Bir first joined HBA as an intern, where she first expressed her interest in hospitality design. Not long after, she joined the firm with a full-time position, where she has since worked on a number of projects from various sectors, her first being the Curio Hilton hotel.
“The main challenge I faced was being able to quickly and effectively familiarise myself with both the operator and HBA standards,” she explains of working on her first hospitality project. “One thing I admired greatly about HBA, from the beginning, was the dedication of senior colleagues to enhance and grow their junior team members. I was fortunate that they all took the time to work alongside me to develop my skills. The trust they placed in me is what I think has led to me now managing my own projects.”
Bir adds that with the fast-paced changes in the design industry, challenges are inevitable, and designers must remain flexible and keen to learn the latest ‘best in industry’ practice. This also applies to regional tastes.

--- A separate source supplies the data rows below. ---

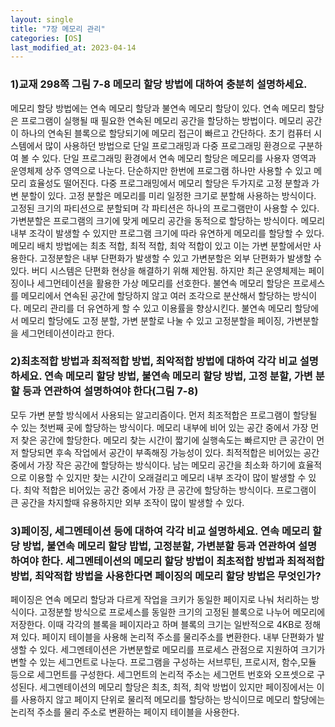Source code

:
 ```yaml
---
layout: single
title: "7장 메모리 관리"
categories: [OS]
last_modified_at: 2023-04-14
---
```


### 1)교재 298쪽 그림 7-8 메모리 할당 방법에 대하여 충분히 설명하세요.
메모리 할당 방법에는 연속 메모리 할당과 불연속 메모리 할당이 있다. 연속 메모리 할당은 프로그램이 실행될 때 필요한 연속된 메모리 공간을 할당하는 방법이다. 메모리 공간이 하나의 연속된 블록으로 할당되기에 메모리 접근이 빠르고 간단하다. 초기 컴퓨터 시스템에서 많이 사용하던 방법으로 단일 프로그래밍과 다중 프로그래밍 환경으로 구분하여 볼 수 있다. 단일 프로그래밍 환경에서 연속 메모리 할당은 메모리를 사용자 영역과 운영체제 상주 영역으로 나눈다. 단순하지만 한번에 프로그램 하나만 사용할 수 있고 메모리 효율성도 떨어진다. 다중 프로그래밍에서 메모리 할당은 두가지로 고정 분할과 가변 분할이 있다. 고정 분할은 메모리를 미리 일정한 크기로 분할해 사용하는 방식이다. 고정된 크기의 파티션으로 분할되며 각 파티션은 하나의 프로그램만이 사용할 수 있다. 가변분할은 프로그램의 크기에 맞게 메모리 공간을 동적으로 할당하는 방식이다. 메모리 내부 조각이 발생할 수 있지만 프로그램 크기에 따라 유연하게 메모리를 할당할 수 있다. 메모리 배치 방법에는 최초 적합, 최적 적합, 최악 적합이 있고 이는 가변 분할에서만 사용한다. 고정분할은 내부 단편화가 발생할 수 있고 가변분할은 외부 단편화가 발생할 수 있다. 버디 시스템은 단편화 현상을 해결하기 위해 제안됨. 하지만 최근 운영체제는 페이징이나 세그먼테이션을 활용한 가상 메모리를 선호한다. 불연속 메모리 할당은 프로세스를 메모리에서 연속된 공간에 할당하지 않고 여러 조각으로 분산해서 할당하는 방식이다. 메모리 관리를 더 유연하게 할 수 있고 이용률을 향상시킨다. 불연속 메모리 할당에서 메모리 할당에도 고정 분할, 가변 분할로 나눌 수 있고 고정분할을 페이징, 가변분할을 세그먼테이션이라고 한다.


### 2)최초적합 방법과 최적적합 방법, 최악적합 방법에 대하여 각각 비교 설명하세요. 연속 메모리 할당 방법, 불연속 메모리 할당 방법, 고정 분할, 가변 분할 등과 연관하여 설명하여야 한다(그림 7-8)

모두 가변 분할 방식에서 사용되는 알고리즘이다. 먼저 최조적합은 프로그램이 할당될 수 있는 첫번째 곳에 할당하는 방식이다. 메모리 내부에 비어 있는 공간 중에서 가장 먼저 찾은 공간에 할당한다. 메모리 찾는 시간이 짧기에 실행속도는 빠르지만 큰 공간이 먼저 할당되면 후속 작업에서 공간이 부족해징 가능성이 있다. 최적적합은 비어있는 공간 중에서 가장 작은 공간에 할당하는 방식이다. 남는 메모리 공간을 최소화 하기에 효율적으로 이용할 수 있지만 찾는 시간이 오래걸리고 메모리 내부 조각이 많이 발생할 수 있다. 최악 적합은 비어있는 공간 중에서 가장 큰 공간에 할당하는 방식이다. 프로그램이 큰 공간을 차지할때 유용하지만 외부 조작이 많이 발생할 수 있다.


### 3)페이징, 세그멘테이션 등에 대하여 각각 비교 설명하세요. 연속 메모리 할당 방법, 불연속 메모리 할당 밥법, 고정분할, 가변분할 등과 연관하여 설명하여야 한다. 세그멘테이션의 메모리 할당 방법이 최초적합 방법과 최적적합 방법, 최악적합 방법을 사용한다면 페이징의 메모리 할당 방법은 무엇인가?

페이징은 연속 메모리 할당과 다르게 작업을 크키가 동일한 페이지로 나눠 처리하는 방식이다. 고정분할 방식으로 프로세스를 동일한 크기의 고정된 블록으로 나누어 메모리에 저장한다. 이때 각각의 블록을 페이지라고 하며 블록의 크기는 일반적으로 4KB로 정해져 있다. 페이지 테이블을 사용해 논리적 주소를 물리주소를 변환한다. 내부 단편화가 발생할 수 있다. 세그멘테이션은 가변분할로 메모리를 프로세스 관점으로 지원하여 크기가 변할 수 있는 세그먼트로 나눈다. 프로그램을 구성하는 서브루틴, 프로시저, 함수,모듈 등으로 세그먼트를 구성한다. 세그먼트의 논리적 주소는 세그먼트 번호와 오프셋으로 구성된다. 세그멘테이션의 메모리 할당은 최초, 최적, 최악 방법이 있지만 페이징에서는 이를 사용하지 않고 페이지 단위로 물리적 메모리를 할당하는 방식이므로 메모리 할당에는 논리적 주소를 물리 주소로 변환하는 페이지 테이블을 사용한다.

“The Middle East is no longer an isolated market,” she says. “Our clients having been exposed to a variety of cultures and this develops tastes that are quite broad. When clients approach us with a certain vision, such as a lobby design that has caught their eye on their travels, it is our job to infuse that vision into the space in a logical way that both maintains the concept and keeps true to the culture of the region.”